Study finds text messaging effective for weight loss

By Neil Versel
01:22 pm
Infield health Infield Health's Healthy Steps app.

People in a Weight Watchers program who received motivational and reminder text messages lost an average of 4.5 pounds more in a 12-week period than those who were left to their own volition, a newly published study found. Text messaging also showed promise for increasing exercise and promoting other healthy behaviors, according to researchers from Virginia Commonwealth University Medical Center, Richmond, Va.

The article, newly published in the scientific journal CIN: Computers, Informatics, Nursing, describes what researchers said is the first study to look solely at text messaging as a means of enhancing clinician-patient communication for the purpose of behavior change. "Nothing before isolated SMS by itself," said lead author Claudia Bouhaidar, a researcher at the VCU School of Nursing.

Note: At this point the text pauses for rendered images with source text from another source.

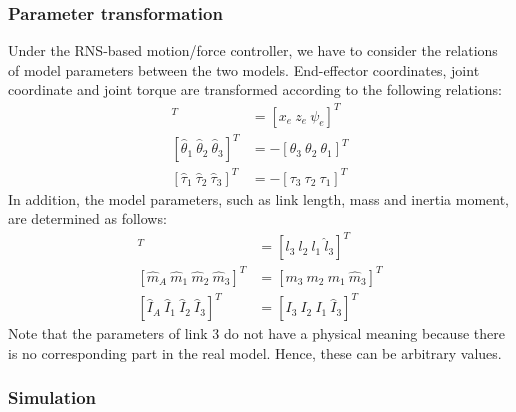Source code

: \subsubsection{Parameter transformation}
Under the RNS-based motion/force controller,
we have to consider the relations of model parameters between the two models.
End-effector coordinates, joint coordinate and joint torque are transformed according to
the following relations:
%
\begin{align}
   [\hat{x}_{A}~\hat{z}_{A}~\hat{\psi}_{A}]^{T} &= [x_{e}~z_{e}~\psi_{e}]^{T}\\
   [\hat{\theta}_{1}~\hat{\theta}_{2}~\hat{\theta}_{3}]^{T} &= -[\theta_{3}~\theta_{2}~\theta_{1}]^{T}\\
   [\hat{\tau}_{1}~\hat{\tau}_{2}~\hat{\tau}_{3}]^{T} &= -[\tau_{3}~\tau_{2}~\tau_{1}]^{T}
\end{align}
%
In addition,
the model parameters, such as link length, mass and inertia moment,
are determined as follows:
%
\begin{align}
  [\hat{l}_{A}~\hat{l}_{1}~\hat{l}_{2}~\hat{l}_{3}]^{T} &= [l_{3}~l_{2}~l_{1}~\hat{l}_{3}]^{T}\\
  [\hat{m}_{A}~\hat{m}_{1}~\hat{m}_{2}~\hat{m}_{3}]^{T} &= [m_{3}~m_{2}~m_{1}~\hat{m}_{3}]^{T}\\
  [\hat{I}_{A}~\hat{I}_{1}~\hat{I}_{2}~\hat{I}_{3}]^{T} &= [I_{3}~I_{2}~I_{1}~\hat{I}_{3}]^{T}
\end{align}
%
Note that the parameters of link 3 do not have a physical meaning
because there is no corresponding part in the real model.
Hence, these can be arbitrary values.

\subsubsection{Simulation}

In addition to the weight loss, which corresponded to about 3 percent of body weight, Bouhaidar and her team found a "trend toward an improvement in eating behaviors, exercise and nutrition self-efficacy in the intervention group," though no significantly significant differences from a control group. However, nearly 80 percent of the 28 participants said that text messages helped them in their struggle to adopt healthy habits.

"The message by itself helped as a reminder to [eat well and exercise more]," Bouhaidar said.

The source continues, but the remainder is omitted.